In the general election of 1892 he stood as unionist candidate in the West Cavan constituency, but was not elected. In 1902 he was one of the landlord representatives during the 1902 Land Conference.
 
He was a lieutenant-colonel in the Prince of Wales's Leinster Regiment (Royal Canadians) regiment of the British Army, and was granted the honorary rank of colonel on 2 August 1902. He was also High Sheriff of Meath (for 1883) and Lord Lieutenant of Meath. He was a member of Meath County Council from 1900 to 1920.

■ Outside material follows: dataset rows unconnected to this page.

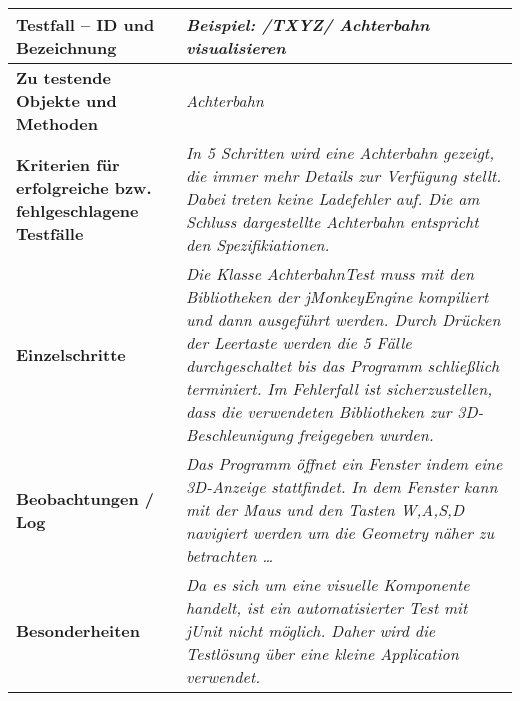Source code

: 
\begin{longtable}{|p{7cm}|p{10cm}|}
\hline
\textbf{Testfall -- ID und Bezeichnung} &  \textit{Beispiel:
                                                        /TXYZ/ Achterbahn visualisieren} \\
\hline
\textbf{Zu testende Objekte und Methoden} &  \textit{Achterbahn}
\\
\hline
\textbf{Kriterien für erfolgreiche bzw. fehlgeschlagene Testfälle} &
\textit{In 5 Schritten wird eine Achterbahn gezeigt, die immer mehr Details zur Verfügung stellt. Dabei treten keine Ladefehler auf. Die am Schluss dargestellte Achterbahn entspricht den Spezifikiationen. } \\
\hline
\textbf{Einzelschritte} &  \textit{ Die Klasse AchterbahnTest muss mit den Bibliotheken der jMonkeyEngine kompiliert und dann ausgeführt werden. Durch Drücken der Leertaste werden die 5 Fälle durchgeschaltet bis das 
Programm schließlich terminiert. Im Fehlerfall ist sicherzustellen, dass die verwendeten Bibliotheken zur 3D-Beschleunigung freigegeben wurden.
} \\
\hline
\textbf{Beobachtungen / Log} &  \textit{Das Programm öffnet ein Fenster indem eine 3D-Anzeige stattfindet. In dem Fenster kann mit der Maus und den Tasten W,A,S,D navigiert werden um die Geometry näher zu betrachten \ldots} \\
\hline
\textbf{Besonderheiten } &  \textit{Da es sich um eine visuelle Komponente handelt, ist ein automatisierter Test mit jUnit nicht möglich. Daher wird die Testlösung über eine kleine Application verwendet.} \\
\hline

 \end{longtable}






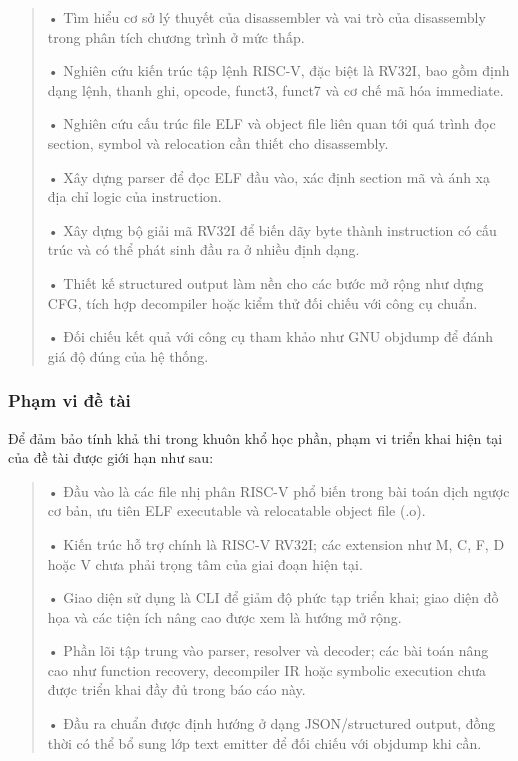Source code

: \documentclass[
]{article}
\begin{document}
\begin{quote}
• Tìm hiểu cơ sở lý thuyết của disassembler và vai trò của disassembly
trong phân tích chương trình ở mức thấp.

• Nghiên cứu kiến trúc tập lệnh RISC-V, đặc biệt là RV32I, bao gồm định
dạng lệnh, thanh ghi, opcode, funct3, funct7 và cơ chế mã hóa immediate.

• Nghiên cứu cấu trúc file ELF và object file liên quan tới quá trình
đọc section, symbol và relocation cần thiết cho disassembly.

• Xây dựng parser để đọc ELF đầu vào, xác định section mã và ánh xạ địa
chỉ logic của instruction.

• Xây dựng bộ giải mã RV32I để biến dãy byte thành instruction có cấu
trúc và có thể phát sinh đầu ra ở nhiều định dạng.

• Thiết kế structured output làm nền cho các bước mở rộng như dựng CFG,
tích hợp decompiler hoặc kiểm thử đối chiếu với công cụ chuẩn.

• Đối chiếu kết quả với công cụ tham khảo như GNU objdump để đánh giá độ
đúng của hệ thống.
\end{quote}

\hypertarget{phux1ea1m-vi-ux111ux1ec1-tuxe0i}{%
\subsubsection{\texorpdfstring{ Phạm vi đề
tài}{ Phạm vi đề tài}}\label{phux1ea1m-vi-ux111ux1ec1-tuxe0i}}

Để đảm bảo tính khả thi trong khuôn khổ học phần, phạm vi triển khai
hiện tại của đề tài được giới hạn như sau:

\begin{quote}
• Đầu vào là các file nhị phân RISC-V phổ biến trong bài toán dịch ngược
cơ bản, ưu tiên ELF executable và relocatable object file (.o).

• Kiến trúc hỗ trợ chính là RISC-V RV32I; các extension như M, C, F, D
hoặc V chưa phải trọng tâm của giai đoạn hiện tại.

• Giao diện sử dụng là CLI để giảm độ phức tạp triển khai; giao diện đồ
họa và các tiện ích nâng cao được xem là hướng mở rộng.

• Phần lõi tập trung vào parser, resolver và decoder; các bài toán nâng
cao như function recovery, decompiler IR hoặc symbolic execution chưa
được triển khai đầy đủ trong báo cáo này.

• Đầu ra chuẩn được định hướng ở dạng JSON/structured output, đồng thời
có thể bổ sung lớp text emitter để đối chiếu với objdump khi cần.
\end{quote}
\end{document}
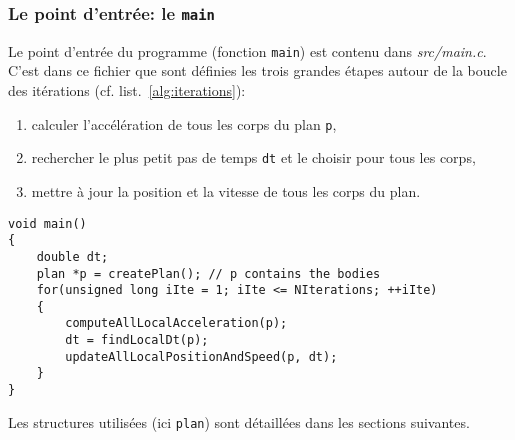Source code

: \subsubsection{Le point d'entrée: le \texttt{main}}
Le point d'entrée du programme (fonction \texttt{main}) est contenu dans \textit{src/main.c}.
C'est dans ce fichier que sont définies les trois grandes étapes autour de la boucle des itérations (cf. list.~\ref{alg:iterations}):
\begin{enumerate}
\item calculer l'accélération de tous les corps du plan \texttt{p},
\item rechercher le plus petit pas de temps \texttt{dt} et le choisir pour tous les corps,
\item mettre à jour la position et la vitesse de tous les corps du plan.
\end{enumerate}
\begin{lstlisting}[caption={Code simplifié du calcul par itération},label={alg:iterations}]
void main()
{
	double dt;
	plan *p = createPlan(); // p contains the bodies
	for(unsigned long iIte = 1; iIte <= NIterations; ++iIte) 
	{
		computeAllLocalAcceleration(p);
		dt = findLocalDt(p);
		updateAllLocalPositionAndSpeed(p, dt);
	}
}
\end{lstlisting}
Les structures utilisées (ici \texttt{plan}) sont détaillées dans les sections suivantes.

In recognition of his involvement in public life, he was created a baronet on 30 June 1911, on the occasion of the coronation of King George V. In 1917 and 1918 he was a participant in the Irish Convention, and in 1920 he took part in peace negotiations in Dublin. In 1921 his efforts for the benefit of the public cause were recognised again when he was appointed by the lord lieutenant as a member of the newly created Senate of Southern Ireland. At the formal opening of the short-lived Southern Irish parliament he presided in the absence of the lord chancellor, Sir John Ross.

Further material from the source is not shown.